__Given data__.
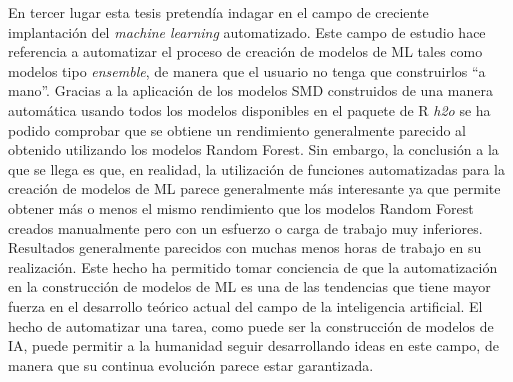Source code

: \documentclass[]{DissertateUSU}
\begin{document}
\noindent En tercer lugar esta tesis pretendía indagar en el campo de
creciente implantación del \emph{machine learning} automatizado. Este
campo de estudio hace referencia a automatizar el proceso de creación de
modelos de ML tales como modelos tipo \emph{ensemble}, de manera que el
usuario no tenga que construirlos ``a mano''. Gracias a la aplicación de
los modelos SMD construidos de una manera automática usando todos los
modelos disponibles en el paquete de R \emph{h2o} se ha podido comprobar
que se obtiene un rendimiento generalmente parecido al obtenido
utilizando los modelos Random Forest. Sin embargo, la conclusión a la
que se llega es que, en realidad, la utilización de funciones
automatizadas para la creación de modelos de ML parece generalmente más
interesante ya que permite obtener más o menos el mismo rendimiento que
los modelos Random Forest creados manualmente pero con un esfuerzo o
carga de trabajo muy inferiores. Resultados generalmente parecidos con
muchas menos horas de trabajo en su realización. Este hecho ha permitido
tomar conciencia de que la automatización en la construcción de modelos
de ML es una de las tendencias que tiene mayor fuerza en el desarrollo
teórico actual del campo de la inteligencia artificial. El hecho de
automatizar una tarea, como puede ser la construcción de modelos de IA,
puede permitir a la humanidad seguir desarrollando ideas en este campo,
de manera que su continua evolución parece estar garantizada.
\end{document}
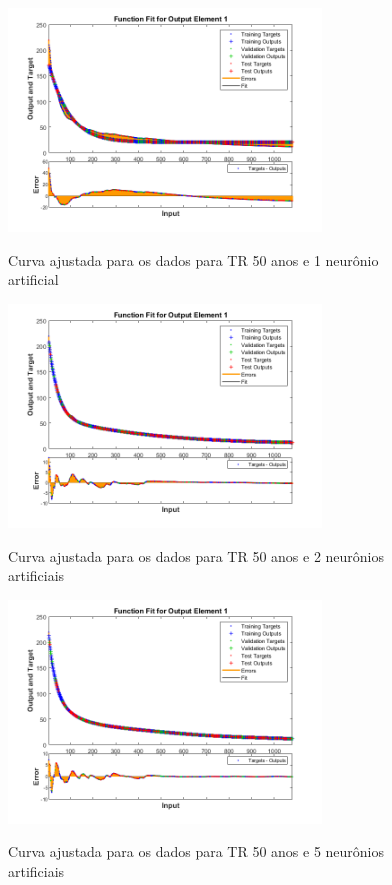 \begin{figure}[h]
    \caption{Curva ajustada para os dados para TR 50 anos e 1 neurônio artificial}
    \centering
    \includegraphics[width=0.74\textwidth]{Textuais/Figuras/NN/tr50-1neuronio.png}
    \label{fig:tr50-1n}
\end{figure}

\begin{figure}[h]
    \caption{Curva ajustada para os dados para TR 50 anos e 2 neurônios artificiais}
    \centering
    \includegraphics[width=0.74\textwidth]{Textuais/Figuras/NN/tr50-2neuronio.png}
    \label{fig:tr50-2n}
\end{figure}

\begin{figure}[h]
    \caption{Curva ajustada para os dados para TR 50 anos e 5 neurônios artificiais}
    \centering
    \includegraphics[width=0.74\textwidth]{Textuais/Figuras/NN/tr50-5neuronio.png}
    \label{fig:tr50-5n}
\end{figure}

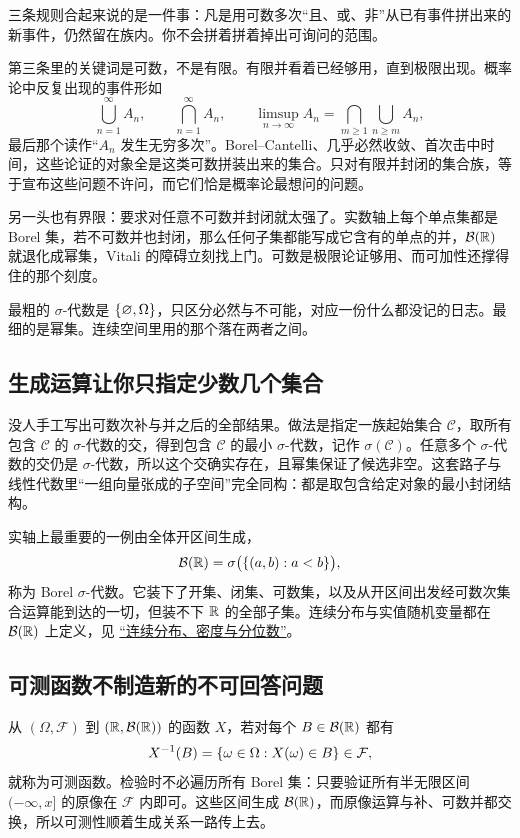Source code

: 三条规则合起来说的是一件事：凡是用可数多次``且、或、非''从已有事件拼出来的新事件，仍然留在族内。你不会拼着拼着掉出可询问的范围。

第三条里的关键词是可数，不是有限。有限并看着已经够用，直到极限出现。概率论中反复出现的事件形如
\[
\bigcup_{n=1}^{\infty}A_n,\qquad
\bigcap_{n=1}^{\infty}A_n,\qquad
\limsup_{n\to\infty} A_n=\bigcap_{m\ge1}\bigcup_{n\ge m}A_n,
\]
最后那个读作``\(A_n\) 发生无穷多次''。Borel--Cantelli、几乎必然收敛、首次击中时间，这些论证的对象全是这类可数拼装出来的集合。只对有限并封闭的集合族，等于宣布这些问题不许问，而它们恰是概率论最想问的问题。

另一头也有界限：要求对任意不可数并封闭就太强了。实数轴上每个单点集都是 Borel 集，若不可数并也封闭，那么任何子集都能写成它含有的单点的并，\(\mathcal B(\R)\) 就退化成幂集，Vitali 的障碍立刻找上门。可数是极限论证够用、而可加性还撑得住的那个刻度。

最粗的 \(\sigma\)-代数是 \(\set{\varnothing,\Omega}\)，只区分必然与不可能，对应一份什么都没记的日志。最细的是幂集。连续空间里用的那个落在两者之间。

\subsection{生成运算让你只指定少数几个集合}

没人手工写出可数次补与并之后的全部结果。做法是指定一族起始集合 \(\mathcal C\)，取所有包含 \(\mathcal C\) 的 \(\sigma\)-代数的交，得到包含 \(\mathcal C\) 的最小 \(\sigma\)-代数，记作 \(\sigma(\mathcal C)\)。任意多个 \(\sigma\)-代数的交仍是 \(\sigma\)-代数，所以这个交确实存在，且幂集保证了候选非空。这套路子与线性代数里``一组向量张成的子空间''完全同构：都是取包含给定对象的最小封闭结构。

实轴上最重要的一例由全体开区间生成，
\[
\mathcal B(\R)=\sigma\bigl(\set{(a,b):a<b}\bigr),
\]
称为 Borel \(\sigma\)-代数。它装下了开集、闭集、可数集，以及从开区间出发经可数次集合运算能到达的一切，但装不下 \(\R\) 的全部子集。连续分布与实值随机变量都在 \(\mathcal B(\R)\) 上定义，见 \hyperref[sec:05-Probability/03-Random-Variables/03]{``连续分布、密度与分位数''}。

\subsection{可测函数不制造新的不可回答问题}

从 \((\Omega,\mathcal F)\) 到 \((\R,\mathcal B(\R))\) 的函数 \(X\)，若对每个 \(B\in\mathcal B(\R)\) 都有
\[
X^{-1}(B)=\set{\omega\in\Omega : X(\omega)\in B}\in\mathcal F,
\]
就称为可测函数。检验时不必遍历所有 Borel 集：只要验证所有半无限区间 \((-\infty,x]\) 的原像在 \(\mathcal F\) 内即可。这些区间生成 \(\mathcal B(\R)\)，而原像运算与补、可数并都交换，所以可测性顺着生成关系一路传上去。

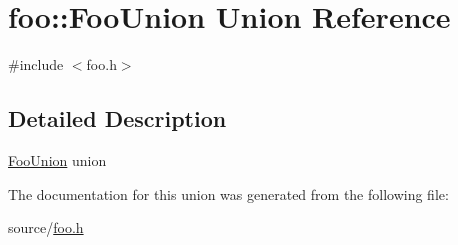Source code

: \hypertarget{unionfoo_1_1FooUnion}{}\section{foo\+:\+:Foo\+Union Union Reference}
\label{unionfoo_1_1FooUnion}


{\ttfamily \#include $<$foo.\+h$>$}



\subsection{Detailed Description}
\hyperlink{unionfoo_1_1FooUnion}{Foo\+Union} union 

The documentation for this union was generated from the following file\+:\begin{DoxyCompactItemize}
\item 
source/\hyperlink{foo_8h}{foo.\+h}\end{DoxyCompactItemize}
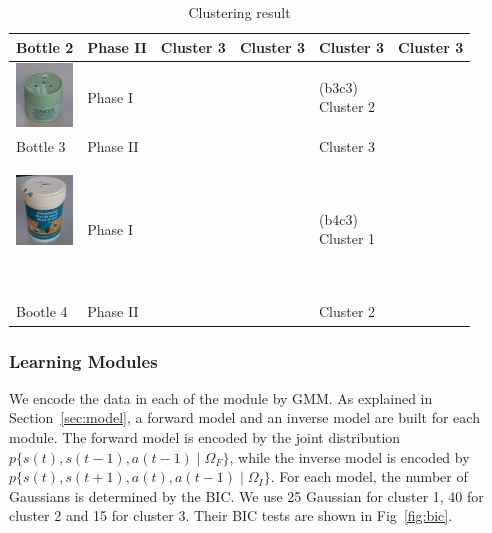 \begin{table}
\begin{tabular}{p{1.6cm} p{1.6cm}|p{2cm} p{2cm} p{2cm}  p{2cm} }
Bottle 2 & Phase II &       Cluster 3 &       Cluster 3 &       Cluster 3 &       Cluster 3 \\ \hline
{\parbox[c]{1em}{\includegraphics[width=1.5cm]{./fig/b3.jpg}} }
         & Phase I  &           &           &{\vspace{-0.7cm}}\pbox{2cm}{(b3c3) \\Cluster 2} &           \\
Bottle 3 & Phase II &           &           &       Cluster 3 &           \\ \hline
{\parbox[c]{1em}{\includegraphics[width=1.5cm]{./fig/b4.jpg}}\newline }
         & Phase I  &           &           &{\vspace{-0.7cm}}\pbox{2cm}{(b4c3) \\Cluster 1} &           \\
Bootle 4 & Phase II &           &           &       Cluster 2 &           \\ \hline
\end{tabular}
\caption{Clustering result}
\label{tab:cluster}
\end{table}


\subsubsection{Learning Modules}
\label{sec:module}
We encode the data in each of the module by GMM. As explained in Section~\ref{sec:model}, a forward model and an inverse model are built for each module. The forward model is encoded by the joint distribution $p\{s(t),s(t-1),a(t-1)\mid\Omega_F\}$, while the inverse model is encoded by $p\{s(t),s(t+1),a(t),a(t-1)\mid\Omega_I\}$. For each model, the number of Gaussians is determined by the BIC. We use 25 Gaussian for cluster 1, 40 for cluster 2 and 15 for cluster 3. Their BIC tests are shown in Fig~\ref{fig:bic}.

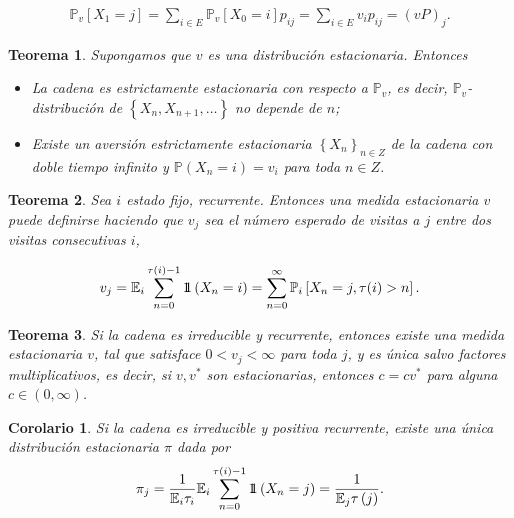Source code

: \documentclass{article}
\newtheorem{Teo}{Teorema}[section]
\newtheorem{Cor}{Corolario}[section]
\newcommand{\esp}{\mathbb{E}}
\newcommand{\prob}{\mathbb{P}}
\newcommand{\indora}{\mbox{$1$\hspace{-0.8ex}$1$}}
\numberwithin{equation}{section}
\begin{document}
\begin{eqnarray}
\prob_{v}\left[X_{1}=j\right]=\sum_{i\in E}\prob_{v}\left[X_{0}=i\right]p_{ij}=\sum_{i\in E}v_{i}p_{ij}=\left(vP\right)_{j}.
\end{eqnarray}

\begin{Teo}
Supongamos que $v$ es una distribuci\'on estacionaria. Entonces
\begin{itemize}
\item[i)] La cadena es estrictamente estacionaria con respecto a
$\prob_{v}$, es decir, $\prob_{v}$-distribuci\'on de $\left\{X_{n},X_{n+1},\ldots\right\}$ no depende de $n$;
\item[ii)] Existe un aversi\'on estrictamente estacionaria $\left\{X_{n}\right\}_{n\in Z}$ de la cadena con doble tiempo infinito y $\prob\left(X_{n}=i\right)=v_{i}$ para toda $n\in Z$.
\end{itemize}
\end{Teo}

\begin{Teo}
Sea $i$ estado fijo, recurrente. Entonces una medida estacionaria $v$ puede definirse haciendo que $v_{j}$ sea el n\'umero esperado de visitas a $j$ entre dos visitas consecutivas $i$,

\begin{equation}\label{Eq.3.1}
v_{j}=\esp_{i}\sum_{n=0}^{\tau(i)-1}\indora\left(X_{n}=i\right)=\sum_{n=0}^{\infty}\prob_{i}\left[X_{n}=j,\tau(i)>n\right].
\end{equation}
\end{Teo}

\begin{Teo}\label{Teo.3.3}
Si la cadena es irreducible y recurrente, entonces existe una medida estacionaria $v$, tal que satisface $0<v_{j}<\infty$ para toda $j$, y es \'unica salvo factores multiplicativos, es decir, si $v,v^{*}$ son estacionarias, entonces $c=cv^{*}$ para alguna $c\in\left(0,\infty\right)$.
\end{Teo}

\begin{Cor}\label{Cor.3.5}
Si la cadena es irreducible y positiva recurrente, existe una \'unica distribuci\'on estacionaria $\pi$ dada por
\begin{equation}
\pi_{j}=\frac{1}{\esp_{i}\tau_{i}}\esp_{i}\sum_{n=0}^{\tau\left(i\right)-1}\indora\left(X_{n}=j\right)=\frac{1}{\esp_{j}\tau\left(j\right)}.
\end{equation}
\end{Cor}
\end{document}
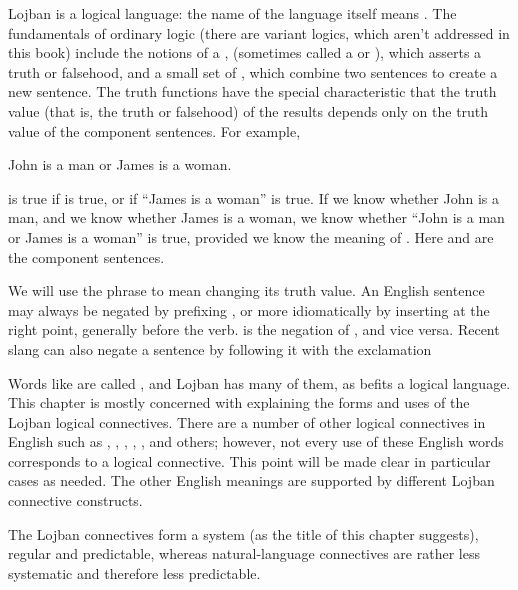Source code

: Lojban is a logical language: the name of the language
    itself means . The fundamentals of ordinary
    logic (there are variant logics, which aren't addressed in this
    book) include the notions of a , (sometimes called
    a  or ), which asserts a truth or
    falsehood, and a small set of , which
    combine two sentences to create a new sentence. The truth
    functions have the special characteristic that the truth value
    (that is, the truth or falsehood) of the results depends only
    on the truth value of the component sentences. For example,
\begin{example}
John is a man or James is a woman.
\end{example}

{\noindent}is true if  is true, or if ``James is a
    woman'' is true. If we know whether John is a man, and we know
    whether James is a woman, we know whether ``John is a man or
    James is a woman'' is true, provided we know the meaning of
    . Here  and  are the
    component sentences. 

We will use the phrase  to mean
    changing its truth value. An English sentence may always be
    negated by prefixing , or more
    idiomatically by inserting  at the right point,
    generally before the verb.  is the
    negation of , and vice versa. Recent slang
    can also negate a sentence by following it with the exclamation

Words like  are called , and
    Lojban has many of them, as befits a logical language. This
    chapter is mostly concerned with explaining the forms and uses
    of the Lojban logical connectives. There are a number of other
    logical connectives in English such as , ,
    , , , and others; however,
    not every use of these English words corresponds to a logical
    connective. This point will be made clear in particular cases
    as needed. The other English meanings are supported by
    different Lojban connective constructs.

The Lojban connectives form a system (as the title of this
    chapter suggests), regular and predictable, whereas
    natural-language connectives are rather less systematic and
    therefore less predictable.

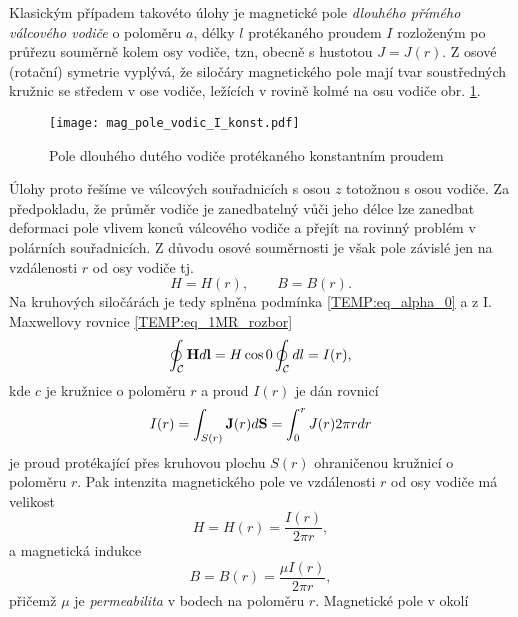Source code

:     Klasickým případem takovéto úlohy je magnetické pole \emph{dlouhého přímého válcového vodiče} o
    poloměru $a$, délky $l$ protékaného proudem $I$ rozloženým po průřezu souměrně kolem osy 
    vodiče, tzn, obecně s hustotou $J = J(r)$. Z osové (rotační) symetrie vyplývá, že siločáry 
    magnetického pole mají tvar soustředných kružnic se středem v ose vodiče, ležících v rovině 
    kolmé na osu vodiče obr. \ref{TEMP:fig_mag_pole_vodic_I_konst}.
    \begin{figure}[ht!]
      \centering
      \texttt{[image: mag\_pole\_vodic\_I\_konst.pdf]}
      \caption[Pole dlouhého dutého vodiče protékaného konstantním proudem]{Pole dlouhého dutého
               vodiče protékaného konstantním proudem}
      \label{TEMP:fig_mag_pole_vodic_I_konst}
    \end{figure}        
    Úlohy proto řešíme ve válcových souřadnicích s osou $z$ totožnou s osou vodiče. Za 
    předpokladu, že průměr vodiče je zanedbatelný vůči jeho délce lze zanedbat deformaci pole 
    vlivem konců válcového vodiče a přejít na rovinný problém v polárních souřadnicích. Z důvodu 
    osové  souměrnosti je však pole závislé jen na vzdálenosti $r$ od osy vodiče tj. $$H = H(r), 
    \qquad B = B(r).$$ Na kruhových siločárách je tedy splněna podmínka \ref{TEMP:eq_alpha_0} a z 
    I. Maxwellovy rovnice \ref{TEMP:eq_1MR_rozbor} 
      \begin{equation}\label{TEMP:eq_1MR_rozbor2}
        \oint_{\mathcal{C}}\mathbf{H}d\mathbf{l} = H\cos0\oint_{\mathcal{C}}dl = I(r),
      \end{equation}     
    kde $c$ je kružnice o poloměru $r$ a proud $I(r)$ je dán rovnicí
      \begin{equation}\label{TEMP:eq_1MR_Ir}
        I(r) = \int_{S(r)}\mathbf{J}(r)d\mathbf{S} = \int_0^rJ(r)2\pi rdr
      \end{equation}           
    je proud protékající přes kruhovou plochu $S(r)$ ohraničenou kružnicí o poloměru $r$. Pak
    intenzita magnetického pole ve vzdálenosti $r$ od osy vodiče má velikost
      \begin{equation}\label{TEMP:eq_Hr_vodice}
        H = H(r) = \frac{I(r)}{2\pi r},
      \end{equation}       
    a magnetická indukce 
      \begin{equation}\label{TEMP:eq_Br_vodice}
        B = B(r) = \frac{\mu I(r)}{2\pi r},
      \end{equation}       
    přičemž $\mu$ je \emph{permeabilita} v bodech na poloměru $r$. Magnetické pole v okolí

__The task__. Word for word, restate the lines of the listing above starting at the line with "(that is, the" and ending at the line with "woman'' is true.", and nothing outside them.

__Result of this task__.
    (that is, the truth or falsehood) of the results depends only
    on the truth value of the component sentences. For example,
\begin{example}
John is a man or James is a woman.
\end{example}

{\noindent}is true if  is true, or if ``James is a
    woman'' is true. If we know whether John is a man, and we know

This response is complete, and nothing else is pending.